- Born: Mark Higgins 16 May 1963 (age 63) London, England
- Occupation: Strongman
- Height: 6 ft 9 in (2.06 m)

= Mark Higgins (strength athlete) =

British strongman

Mark Higgins (born 16 May 1963) is a former strongman competitor, having won the World Strongman Challenge on two occasions, and was the British Muscle Power Champion on four occasions. Previously, he was an international discus thrower and had been a sailor and basketball player at a high level.

==Sporting career==
Higgins was renowned as a great all-rounder.He threw the discus internationally for Great Britain. His best performance was 50.80m in a meet in Solihull on 13 Aug 1990, although this placed him well down the all-time British list. In addition to this, he was an international basketball player, powerlifter and was also selected to travel with the British sailing team to Australia for the America's Cup.
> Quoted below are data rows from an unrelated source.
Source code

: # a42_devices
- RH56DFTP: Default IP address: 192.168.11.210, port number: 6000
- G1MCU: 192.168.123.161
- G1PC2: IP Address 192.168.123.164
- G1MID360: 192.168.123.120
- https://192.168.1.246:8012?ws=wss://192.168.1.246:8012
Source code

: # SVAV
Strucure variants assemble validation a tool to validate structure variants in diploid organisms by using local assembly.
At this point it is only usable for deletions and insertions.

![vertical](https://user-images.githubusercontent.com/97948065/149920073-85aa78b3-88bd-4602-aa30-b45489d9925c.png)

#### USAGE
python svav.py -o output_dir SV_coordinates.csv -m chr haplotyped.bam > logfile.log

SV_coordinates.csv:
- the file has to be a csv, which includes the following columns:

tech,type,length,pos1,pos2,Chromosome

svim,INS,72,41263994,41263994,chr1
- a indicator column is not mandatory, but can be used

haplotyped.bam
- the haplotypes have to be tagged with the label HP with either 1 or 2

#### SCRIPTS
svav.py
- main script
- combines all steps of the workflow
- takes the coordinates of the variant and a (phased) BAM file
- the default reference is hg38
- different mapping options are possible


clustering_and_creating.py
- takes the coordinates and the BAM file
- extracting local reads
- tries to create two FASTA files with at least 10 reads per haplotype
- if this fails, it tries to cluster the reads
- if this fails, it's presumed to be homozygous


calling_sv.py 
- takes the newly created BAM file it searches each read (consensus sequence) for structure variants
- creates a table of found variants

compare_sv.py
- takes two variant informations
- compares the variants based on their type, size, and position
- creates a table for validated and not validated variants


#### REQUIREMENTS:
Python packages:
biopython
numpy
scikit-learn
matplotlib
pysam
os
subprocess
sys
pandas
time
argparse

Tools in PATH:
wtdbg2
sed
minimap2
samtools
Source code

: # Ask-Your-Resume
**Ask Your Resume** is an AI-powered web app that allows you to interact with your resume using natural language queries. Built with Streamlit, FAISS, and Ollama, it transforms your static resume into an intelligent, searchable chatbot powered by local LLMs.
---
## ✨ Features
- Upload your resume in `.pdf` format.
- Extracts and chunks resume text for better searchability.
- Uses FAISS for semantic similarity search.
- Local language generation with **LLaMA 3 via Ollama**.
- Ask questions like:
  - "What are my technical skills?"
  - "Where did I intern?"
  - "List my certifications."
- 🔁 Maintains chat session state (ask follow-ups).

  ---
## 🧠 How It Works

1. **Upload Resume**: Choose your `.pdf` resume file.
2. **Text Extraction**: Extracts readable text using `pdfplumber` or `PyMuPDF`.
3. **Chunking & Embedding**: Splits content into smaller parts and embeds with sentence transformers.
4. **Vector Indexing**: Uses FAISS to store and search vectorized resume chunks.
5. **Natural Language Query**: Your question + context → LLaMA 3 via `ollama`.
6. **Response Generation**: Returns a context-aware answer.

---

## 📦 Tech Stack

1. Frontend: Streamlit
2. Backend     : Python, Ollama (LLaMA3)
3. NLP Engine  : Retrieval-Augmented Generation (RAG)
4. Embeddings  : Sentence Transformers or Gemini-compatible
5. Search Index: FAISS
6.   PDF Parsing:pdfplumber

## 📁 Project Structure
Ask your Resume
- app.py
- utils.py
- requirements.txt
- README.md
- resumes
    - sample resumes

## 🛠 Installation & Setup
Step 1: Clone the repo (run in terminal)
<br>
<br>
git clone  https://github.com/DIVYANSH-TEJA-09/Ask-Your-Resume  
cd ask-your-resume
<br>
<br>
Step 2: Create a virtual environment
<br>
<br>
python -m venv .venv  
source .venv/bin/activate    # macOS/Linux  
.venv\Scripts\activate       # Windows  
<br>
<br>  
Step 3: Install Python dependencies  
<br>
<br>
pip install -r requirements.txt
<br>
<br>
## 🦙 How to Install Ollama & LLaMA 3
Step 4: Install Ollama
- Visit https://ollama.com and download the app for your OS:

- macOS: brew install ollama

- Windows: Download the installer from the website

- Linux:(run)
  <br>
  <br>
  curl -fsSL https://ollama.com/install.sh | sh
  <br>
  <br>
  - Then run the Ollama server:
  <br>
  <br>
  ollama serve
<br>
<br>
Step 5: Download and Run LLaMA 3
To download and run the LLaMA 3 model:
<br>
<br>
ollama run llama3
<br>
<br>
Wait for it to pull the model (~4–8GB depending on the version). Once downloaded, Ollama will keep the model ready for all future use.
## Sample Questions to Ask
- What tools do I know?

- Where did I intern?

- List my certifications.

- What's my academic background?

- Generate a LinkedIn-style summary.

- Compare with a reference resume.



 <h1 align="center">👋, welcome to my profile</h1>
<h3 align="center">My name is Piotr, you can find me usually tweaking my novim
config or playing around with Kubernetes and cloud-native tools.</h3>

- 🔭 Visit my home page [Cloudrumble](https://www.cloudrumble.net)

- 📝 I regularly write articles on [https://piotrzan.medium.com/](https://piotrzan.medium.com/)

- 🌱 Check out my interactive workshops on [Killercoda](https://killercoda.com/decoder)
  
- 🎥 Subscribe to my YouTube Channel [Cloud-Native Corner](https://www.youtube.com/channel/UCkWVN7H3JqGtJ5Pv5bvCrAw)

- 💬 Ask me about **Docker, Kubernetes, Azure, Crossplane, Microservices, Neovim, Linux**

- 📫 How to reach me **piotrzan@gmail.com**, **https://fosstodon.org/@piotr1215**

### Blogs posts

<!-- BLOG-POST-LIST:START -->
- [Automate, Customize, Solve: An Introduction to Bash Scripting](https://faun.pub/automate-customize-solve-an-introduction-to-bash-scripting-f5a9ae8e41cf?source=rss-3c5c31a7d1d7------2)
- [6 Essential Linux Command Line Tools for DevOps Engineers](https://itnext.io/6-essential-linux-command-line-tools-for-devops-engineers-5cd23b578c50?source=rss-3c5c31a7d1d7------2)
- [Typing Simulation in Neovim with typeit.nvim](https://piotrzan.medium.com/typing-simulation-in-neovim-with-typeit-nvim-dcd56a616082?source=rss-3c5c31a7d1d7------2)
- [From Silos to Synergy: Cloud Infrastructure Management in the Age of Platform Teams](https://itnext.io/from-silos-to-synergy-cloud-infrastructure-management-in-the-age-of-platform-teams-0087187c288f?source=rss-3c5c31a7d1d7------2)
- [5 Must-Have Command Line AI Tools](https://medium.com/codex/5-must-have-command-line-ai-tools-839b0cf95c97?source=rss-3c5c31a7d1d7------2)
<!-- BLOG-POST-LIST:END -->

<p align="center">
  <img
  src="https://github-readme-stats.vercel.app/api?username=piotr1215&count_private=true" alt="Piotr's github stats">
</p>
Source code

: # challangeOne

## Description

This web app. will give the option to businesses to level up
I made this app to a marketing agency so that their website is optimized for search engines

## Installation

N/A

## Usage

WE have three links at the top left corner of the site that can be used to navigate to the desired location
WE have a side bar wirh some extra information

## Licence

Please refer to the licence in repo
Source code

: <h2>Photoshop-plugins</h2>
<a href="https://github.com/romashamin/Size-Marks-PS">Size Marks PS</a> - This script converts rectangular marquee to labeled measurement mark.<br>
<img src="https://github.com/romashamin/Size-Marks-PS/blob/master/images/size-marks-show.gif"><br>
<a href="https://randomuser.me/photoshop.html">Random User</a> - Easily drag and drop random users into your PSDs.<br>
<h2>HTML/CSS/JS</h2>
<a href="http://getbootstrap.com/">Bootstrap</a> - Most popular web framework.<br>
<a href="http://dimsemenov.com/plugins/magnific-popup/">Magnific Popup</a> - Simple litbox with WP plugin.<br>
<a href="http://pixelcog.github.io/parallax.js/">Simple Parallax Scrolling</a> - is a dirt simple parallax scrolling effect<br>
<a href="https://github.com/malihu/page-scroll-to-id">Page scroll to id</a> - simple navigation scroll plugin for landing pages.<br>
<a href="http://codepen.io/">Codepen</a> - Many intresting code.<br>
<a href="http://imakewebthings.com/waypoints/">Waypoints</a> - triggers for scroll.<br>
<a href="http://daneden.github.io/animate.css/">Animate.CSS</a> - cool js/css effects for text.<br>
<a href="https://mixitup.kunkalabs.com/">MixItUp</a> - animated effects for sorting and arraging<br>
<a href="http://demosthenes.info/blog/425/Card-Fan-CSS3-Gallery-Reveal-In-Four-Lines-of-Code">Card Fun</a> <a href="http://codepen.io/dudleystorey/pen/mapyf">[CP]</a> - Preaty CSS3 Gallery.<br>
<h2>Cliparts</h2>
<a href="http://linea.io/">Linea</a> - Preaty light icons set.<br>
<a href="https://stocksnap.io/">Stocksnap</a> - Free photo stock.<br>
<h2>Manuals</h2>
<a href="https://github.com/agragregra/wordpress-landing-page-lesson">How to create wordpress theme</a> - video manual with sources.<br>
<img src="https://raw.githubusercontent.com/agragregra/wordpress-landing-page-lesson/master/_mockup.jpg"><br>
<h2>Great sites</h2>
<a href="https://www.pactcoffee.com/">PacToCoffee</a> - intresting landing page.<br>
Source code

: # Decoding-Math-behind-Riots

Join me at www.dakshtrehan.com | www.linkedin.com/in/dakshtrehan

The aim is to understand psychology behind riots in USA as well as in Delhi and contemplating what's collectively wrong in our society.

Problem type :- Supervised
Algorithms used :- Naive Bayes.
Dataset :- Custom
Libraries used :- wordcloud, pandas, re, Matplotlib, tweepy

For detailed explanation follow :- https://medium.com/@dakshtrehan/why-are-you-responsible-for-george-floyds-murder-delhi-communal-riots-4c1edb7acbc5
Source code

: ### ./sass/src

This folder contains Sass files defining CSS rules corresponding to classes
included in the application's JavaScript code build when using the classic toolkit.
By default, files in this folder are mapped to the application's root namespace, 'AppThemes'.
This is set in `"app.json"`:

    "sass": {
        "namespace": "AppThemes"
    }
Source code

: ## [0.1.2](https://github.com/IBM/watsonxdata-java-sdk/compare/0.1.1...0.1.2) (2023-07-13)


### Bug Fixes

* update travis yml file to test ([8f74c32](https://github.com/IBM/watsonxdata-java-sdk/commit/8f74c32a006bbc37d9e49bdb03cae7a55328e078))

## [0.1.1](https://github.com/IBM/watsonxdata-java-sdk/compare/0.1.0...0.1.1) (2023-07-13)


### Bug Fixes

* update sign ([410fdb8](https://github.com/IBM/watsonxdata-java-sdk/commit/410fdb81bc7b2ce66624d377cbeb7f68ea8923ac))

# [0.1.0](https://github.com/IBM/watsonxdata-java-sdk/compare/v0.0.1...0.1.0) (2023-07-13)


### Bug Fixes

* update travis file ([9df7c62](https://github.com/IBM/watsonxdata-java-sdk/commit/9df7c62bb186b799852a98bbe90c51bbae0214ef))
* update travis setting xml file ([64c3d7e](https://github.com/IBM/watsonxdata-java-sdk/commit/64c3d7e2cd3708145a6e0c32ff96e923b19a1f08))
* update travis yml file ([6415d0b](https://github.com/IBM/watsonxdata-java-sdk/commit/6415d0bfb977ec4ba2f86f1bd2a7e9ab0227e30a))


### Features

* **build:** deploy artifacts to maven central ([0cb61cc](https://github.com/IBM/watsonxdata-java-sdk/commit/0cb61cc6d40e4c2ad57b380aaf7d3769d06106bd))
Standing at 6’9", and weighing 364 pounds, Mark Higgins was the biggest international strongman produced by Britain. His competitive era ran concurrently with that of Jamie Reeves. Thus, despite attaining a career high of winning back-to-back World Strongman Challenge titles in 1989 and 1990, he was still considered Britain's number two man, Jamie Reeves being the winner of the World's Strongest Man. Together, they were the runners-up in the World's Strongest Team competition of 1988, which he had previously won with Geoff Capes in 1987.

In addition, he achieved podium finishes at the World Muscle Power Championships and won the Le Defi Mark Ten International on multiple occasions.